Patients may not address “end-of-life issues” because of stress and anxiety. In my experience, I have found that patients are often under more stress and anxiety when discussions about prognosis and goals of care have not occurred. People approach a cancer diagnosis and treatment differently, influenced by their personalities, life experiences, education as well as personal and spiritual beliefs. It is important to first understand how a patient is coping with and understanding their illness and prognosis. Stress and anxiety often arise from misunderstanding and/or fear about the underlying illness. If this is the case, starting a dialogue with the patient, to clarify misconceptions and openly address patient and family fears, will help to dissipate stress and anxiety and allow an open discourse about prognosis and patient wishes for care at the end of life.

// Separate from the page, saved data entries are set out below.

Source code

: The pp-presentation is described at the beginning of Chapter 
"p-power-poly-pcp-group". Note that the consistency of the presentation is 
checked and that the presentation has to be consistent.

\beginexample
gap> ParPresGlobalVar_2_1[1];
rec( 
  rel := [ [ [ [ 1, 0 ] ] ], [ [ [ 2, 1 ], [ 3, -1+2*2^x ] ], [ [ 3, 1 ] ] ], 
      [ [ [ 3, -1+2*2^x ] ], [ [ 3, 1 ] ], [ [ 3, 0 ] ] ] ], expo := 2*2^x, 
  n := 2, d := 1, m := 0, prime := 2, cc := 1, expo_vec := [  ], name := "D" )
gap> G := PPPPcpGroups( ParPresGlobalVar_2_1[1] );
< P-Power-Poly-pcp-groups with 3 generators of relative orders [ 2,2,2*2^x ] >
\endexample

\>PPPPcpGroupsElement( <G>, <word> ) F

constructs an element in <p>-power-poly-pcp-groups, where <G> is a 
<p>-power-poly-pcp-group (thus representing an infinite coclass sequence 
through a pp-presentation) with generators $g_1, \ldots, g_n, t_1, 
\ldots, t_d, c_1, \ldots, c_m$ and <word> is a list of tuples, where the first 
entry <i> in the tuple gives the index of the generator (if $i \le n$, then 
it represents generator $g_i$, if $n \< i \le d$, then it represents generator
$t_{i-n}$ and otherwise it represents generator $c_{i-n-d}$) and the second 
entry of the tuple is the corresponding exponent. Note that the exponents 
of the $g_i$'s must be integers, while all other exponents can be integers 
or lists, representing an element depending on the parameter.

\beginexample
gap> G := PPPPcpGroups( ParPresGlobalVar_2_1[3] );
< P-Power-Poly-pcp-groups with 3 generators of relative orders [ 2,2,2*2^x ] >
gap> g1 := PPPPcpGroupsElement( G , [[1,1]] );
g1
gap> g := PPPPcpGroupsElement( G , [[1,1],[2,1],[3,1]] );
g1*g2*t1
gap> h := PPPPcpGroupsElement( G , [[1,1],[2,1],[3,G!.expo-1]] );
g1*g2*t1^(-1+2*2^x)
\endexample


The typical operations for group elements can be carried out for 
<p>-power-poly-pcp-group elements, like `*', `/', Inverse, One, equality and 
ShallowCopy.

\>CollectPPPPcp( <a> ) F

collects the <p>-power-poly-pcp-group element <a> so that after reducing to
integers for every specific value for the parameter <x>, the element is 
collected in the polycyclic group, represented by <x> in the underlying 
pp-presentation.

It is very common for a family to be faced with making difficult decisions about end of life care. The palliative care service can be helpful in this situation. Palliative care services are experts at being sure the right medications are being used to provide comfort and awareness, coordinating family meetings, and discussing prognosis. They can also assist in weighing the benefits or risks of a life supporting therapy such as going on a ventilator or dialysis. Having an advanced directive that designates a surrogate decision maker is important but many do not have one when a crisis occurs.
member813 (Friend) voted for answer by AllanRamsayMD (Physician - Internal Medicine (Verified))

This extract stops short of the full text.